3. Crowded Trades and Herding

  • Everyone owned the same 15–20 names: Visa, Microsoft, LVMH, Thermo Fisher, Adobe.
  • This created fragility—once one stock cracked, it dragged others via factor exposure.

4. No Attention to Technicals or Macro Regime

  • Fund managers dismissed price action as noise. But as sentiment shifted, prices led fundamentals.
  • Downtrends persisted even when earnings didn’t collapse—technical breakdowns drove further outflows.

Who Outperformed? Quality + Technicals + Valuation

While traditional quality investors underperformed, a handful of investors who blended fundamentals with tactical awareness outperformed—or protected capital more effectively.

Mark Minervini (US-focused growth)

  • Combines earnings quality, strong ROIC, and technical strength
  • Avoids stocks breaking down on volume, even if fundamentals are intact
  • 2020–2023: Significantly outperformed benchmarks by using tight risk control and trend confirmation

“The market doesn’t pay you for being right on the business. It pays you when the stock confirms the move.” — Minervini

William O’Neil-Inspired Funds (CAN SLIM Method)

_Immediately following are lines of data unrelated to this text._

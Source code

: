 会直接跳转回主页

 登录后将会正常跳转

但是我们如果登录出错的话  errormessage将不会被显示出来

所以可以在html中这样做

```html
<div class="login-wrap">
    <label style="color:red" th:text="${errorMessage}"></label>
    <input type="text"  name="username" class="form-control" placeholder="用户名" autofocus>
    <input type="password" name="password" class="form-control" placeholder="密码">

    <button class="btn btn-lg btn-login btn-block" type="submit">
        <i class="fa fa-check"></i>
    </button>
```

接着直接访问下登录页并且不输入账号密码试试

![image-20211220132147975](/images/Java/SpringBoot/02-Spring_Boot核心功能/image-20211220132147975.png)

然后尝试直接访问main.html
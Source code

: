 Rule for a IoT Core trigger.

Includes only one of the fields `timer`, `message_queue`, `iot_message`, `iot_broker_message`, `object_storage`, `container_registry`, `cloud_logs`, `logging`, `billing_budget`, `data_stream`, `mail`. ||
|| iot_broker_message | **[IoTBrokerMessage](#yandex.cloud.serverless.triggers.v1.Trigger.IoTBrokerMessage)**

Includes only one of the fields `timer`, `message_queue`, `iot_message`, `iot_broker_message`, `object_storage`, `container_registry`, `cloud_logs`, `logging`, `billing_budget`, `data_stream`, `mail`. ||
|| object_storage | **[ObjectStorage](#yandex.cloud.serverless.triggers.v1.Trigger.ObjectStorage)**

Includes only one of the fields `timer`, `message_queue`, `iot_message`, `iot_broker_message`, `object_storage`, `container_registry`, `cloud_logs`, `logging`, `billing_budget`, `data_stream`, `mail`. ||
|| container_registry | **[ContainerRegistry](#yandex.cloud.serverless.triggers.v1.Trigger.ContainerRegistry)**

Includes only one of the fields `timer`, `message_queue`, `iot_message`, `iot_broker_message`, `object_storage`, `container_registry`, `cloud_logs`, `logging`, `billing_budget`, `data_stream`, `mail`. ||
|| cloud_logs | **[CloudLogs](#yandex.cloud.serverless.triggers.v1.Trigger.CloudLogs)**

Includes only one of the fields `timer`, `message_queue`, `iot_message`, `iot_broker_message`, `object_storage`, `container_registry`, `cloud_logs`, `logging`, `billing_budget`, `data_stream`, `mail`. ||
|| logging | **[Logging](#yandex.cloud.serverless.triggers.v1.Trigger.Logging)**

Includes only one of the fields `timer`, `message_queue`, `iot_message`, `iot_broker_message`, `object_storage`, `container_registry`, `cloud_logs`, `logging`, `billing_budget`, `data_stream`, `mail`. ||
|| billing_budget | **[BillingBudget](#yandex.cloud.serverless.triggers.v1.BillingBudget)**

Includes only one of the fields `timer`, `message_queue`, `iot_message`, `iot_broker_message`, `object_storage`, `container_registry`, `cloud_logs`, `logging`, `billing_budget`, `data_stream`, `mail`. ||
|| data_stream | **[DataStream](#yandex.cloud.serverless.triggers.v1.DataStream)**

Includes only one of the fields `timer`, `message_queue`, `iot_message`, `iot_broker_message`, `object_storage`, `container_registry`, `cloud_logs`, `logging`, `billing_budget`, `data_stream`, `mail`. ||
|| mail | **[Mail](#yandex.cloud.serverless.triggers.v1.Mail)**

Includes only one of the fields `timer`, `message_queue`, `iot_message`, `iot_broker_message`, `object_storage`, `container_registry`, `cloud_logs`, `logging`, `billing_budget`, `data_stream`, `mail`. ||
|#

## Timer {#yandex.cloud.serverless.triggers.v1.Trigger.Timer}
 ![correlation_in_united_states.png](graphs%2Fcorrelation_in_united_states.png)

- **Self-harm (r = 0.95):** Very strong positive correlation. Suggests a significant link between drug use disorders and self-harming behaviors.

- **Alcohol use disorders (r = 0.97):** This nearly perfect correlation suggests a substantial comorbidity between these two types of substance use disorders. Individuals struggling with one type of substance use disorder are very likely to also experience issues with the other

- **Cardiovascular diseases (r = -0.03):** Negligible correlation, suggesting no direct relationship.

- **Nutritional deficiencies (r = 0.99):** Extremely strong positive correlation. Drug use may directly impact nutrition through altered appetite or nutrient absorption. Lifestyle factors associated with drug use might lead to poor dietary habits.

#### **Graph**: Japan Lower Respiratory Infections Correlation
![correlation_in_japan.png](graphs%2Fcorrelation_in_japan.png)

  • Blend of growth fundamentals + price strength + timing
  • Avoid entering positions in downtrends, no matter how high the business quality
  • 2022: Preserved capital while quality-growth peers experienced 30–50% drawdowns

Some Hedge Funds with Factor-Tilt + Technical Models

  • Firms like Point72, Schonfeld, and QVT used quant overlays to dynamically manage exposure
  • When quality factor underperformed, they reduced position sizes or rotated exposure

The Key Insight: Fundamentals Must Be Contextualized

Owning a great business is necessary—but not sufficient. If you:

  • Buy at euphoric valuations,
  • Ignore price action,
  • Dismiss macro context (like liquidity, inflation, or rates),

...you risk suffering multi-year underperformance, even with "bulletproof" companies.

Evolving the Quality Playbook

Here’s how to modernize the traditional quality strategy:

1. Overlay Technical Confirmation

  • Wait for uptrends or breakouts before building full positions
  • Respect 200-day moving averages, volume trends, and price leadership

2. Define Valuation Boundaries

  • Use IRR-based valuation, reverse DCF, and peer benchmarking
  • Don’t chase quality at 50x just because “it’s a great company”

3. Monitor Macro Regimes

  • In rising-rate or inflationary environments, shift exposure to shorter-duration quality (e.g., cyclicals with cash flow today)
  • Use macro signals (e.g., credit spreads, yield curves) as overlays

Final Thought: Quality Is the Starting Point, Not the Whole Map

Owning durable, capital-efficient businesses is still the foundation of great investing. But as recent years have shown, quality alone can’t protect you from sentiment shifts, valuation extremes, or macro headwinds.

The edge now comes from integrating the timeless with the tactical—combining deep business analysis with market awareness.

The best investors in the next cycle will still own quality. But they’ll buy it with discipline, size it with risk awareness, and time it with technical confirmation.